Отсутствует и самолюбование, хотя и ощущается потребность подчеркнуть правильность своего поведения в случае, когда в обществе не установилось общепринятого мнения – так, 12 марта 1917 г., после того как он и другие профессора, назначенные после 1905 г., были уволены из Университета, коллегам, собравшимся для редактирования «Исторических известий», счел нужным заявить: «…совесть моя чиста и ни в чем меня не упрекает. В 1911 г. я остался в Университете, потому что считал уход совершенно неправильным и прямо не мог уйти: я поступил бы, если бы ушел, против совести», и тем самым, заняв кафедру, «сохранил для московской кафедры традиции главы нашей школы В. О. Ключевского, сберег (это слово написано вместо зачеркнутого «сохранил». – С. Ш.) их в чистоте и этим имею право гордиться».

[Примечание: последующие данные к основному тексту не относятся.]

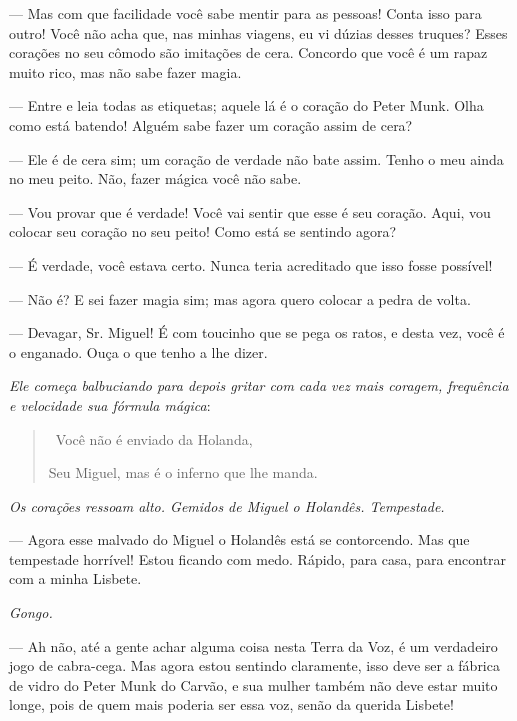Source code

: \begin{myparindent}{0pt}
\begin{Parskip}
 --- Mas com que facilidade você sabe mentir para as
pessoas! Conta isso para outro! Você não acha que, nas minhas viagens,
eu vi dúzias desses truques? Esses corações no seu cômodo são imitações
de cera. Concordo que você é um rapaz muito rico, mas não sabe fazer
magia.

 --- Entre e leia todas as etiquetas; aquele lá é o
coração do Peter Munk. Olha como está batendo! Alguém sabe fazer um
coração assim de cera?

 --- Ele é de cera sim; um coração de verdade não
bate assim. Tenho o meu ainda no meu peito. Não, fazer mágica você não
sabe.

 --- Vou provar que é verdade! Você vai sentir que esse
é seu coração. Aqui, vou colocar seu coração no seu peito! Como está se
sentindo agora?

 --- É verdade, você estava certo. Nunca teria
acreditado que isso fosse possível!

 --- Não é? E sei fazer magia sim; mas agora quero
colocar a pedra de volta.

 --- Devagar, Sr. Miguel! É com toucinho que se pega
os ratos, e desta vez, você é o enganado. Ouça o que tenho a lhe dizer.

\emph{Ele começa balbuciando para depois gritar com cada vez mais
coragem, frequência e velocidade sua fórmula mágica}:

\begin{quote}
\quad \, Você não é enviado da Holanda,

Seu Miguel, mas é o inferno que lhe manda.
\end{quote}

\emph{Os corações ressoam alto. Gemidos de Miguel o Holandês.
Tempestade.}

 --- Agora esse malvado do Miguel o Holandês está se
contorcendo. Mas que tempestade horrível! Estou ficando com medo.
Rápido, para casa, para encontrar com a minha Lisbete.

\emph{Gongo.}

 --- Ah não, até a gente achar alguma coisa nesta Terra da Voz, é
um verdadeiro jogo de cabra-cega. Mas agora estou sentindo claramente,
isso deve ser a fábrica de vidro do Peter Munk do Carvão, e sua mulher
também não deve estar muito longe, pois de quem mais poderia ser essa
voz, senão da querida Lisbete!


\end{Parskip}
\end{myparindent}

Редкостно работоспособный историк с подлинной ответственностью относился ко всякому исполняемому им делу и не склонен был лишь «значиться» занимающим какое-либо видное положение. Показательна запись 16 февраля 1916 г. о предложении возглавить Археографическую комиссию при Археологическом обществе: «…наотрез отказался, сославшись на множество и тяжесть дел, когда сказали, что я могу и не действовать активно, а нужно – имя, я ответил, что иконой мне быть еще рано и что я должен еще работать».
Выявленные А. В. Мельниковым воспоминания об историке теперь можно рассматривать в контексте с его дневниковыми записями, и становится еще более понятным, что особое уважение вызывали и притягивали к Богословскому не только его эрудиция, научная одаренность, занимаемое им положение в мире науки и в московском обществе, но и привлекательные достоинства его личности.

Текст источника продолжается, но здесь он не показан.